S701: Acquire an image processing model, where the image processing model includes a segmentation network and a regression network, and the regression network includes a first branch network and a second branch network. Exemplarily, the model structure of the image processing model may be as shown in FIG. 1 .

S702: Acquire a first sample image including the target object and a target label of the first sample image, where the target label indicates a target label value associated with the target object.

S703: Perform image segmentation on the first sample image through a segmentation network to determine a first sample mask image associated with the target object.

S704: Update network parameters of the segmentation network based on the first sample mask image, and perform iterative training on the segmentation network according to the updated network parameters to obtain a target segmentation network.

In one embodiment, when the segmentation network and the regression network are independently trained, the mask label information for the first sample image is obtained, based on the first sample mask image and the mask label information of the first sample image , calculate the value of the target loss function of the segmentation network, and update the network parameters of the segmentation network with the goal of reducing the value of the target loss function.

In another embodiment, when the segmentation network and the regression network are jointly trained, the first classification activation map is input into the segmentation network, and a pyramid sampling module is obtained to perform feature extraction on the feature map of the second sample image. Three feature extraction results, the second sample image is the image input to the segmentation network after the first sample image. Obtain the segmentation network optimization function, calculate the segmentation network optimization function according to the first classification activation map and the third feature extraction result, upsample the calculation result through the upsampling module, and determine the first object associated with the target object based on the upsampling result. Two-sample mask image. Optionally, the mask label information of the second sample image is acquired, and the network parameters of the segmentation network are updated based on the second sample mask image and the mask label information of the second sample image.
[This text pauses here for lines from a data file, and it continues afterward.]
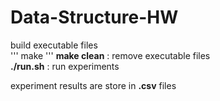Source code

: # Data-Structure-HW  
build executable files   
'''
make
'''
**make clean** : remove executable files  
**./run.sh** : run experiments  
  
experiment results are store in **.csv** files  
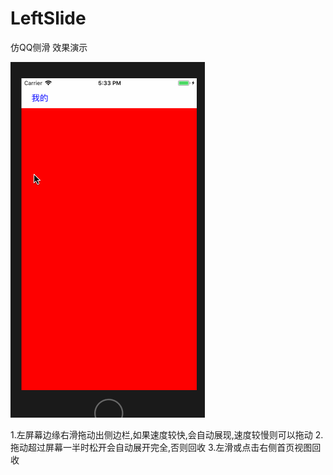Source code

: # LeftSlide
仿QQ侧滑
效果演示

![显示横条](https://github.com/liujunwei2018/LeftSlide/blob/master/Untitled.gif)

1.左屏幕边缘右滑拖动出侧边栏,如果速度较快,会自动展现,速度较慢则可以拖动
2.拖动超过屏幕一半时松开会自动展开完全,否则回收
3.左滑或点击右侧首页视图回收
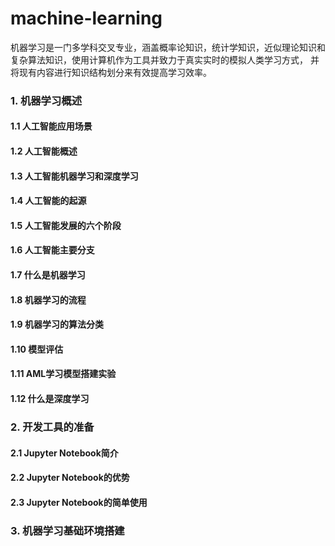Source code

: # machine-learning
机器学习是一门多学科交叉专业，涵盖概率论知识，统计学知识，近似理论知识和复杂算法知识，使用计算机作为工具并致力于真实实时的模拟人类学习方式， 并将现有内容进行知识结构划分来有效提高学习效率。
### 1. 机器学习概述
#### 1.1 人工智能应用场景
#### 1.2 人工智能概述
#### 1.3 人工智能机器学习和深度学习
#### 1.4 人工智能的起源
#### 1.5 人工智能发展的六个阶段
#### 1.6 人工智能主要分支

#### 1.7 什么是机器学习

#### 1.8 机器学习的流程

#### 1.9 机器学习的算法分类 

#### 1.10 模型评估

#### 1.11 AML学习模型搭建实验

#### 1.12 什么是深度学习

### 2.  开发工具的准备

#### 2.1 Jupyter Notebook简介

#### 2.2 Jupyter Notebook的优势

#### 2.3 Jupyter Notebook的简单使用

### 3. 机器学习基础环境搭建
S705: Invoke the first branch network to perform feature extraction on the first sample image to determine the first sample prediction value associated with the target object.

S706: Invoke the second branch network to perform feature extraction on the first sample mask image to determine a second sample prediction value associated with the target object.

S707: Determine a target sample predicted value associated with the target object based on the first sample predicted value and the second sample predicted value.

S708: Update the network parameters of the regression network according to the predicted value of the target sample and the target label value, and perform iterative training on the regression network according to the updated network parameters to obtain the target regression network.

S709: Obtain a target image processing model through the target segmentation network and the target regression network, where the target image processing model is used to perform data analysis on the to-be-processed image including the target object to obtain a target predicted value associated with the target object.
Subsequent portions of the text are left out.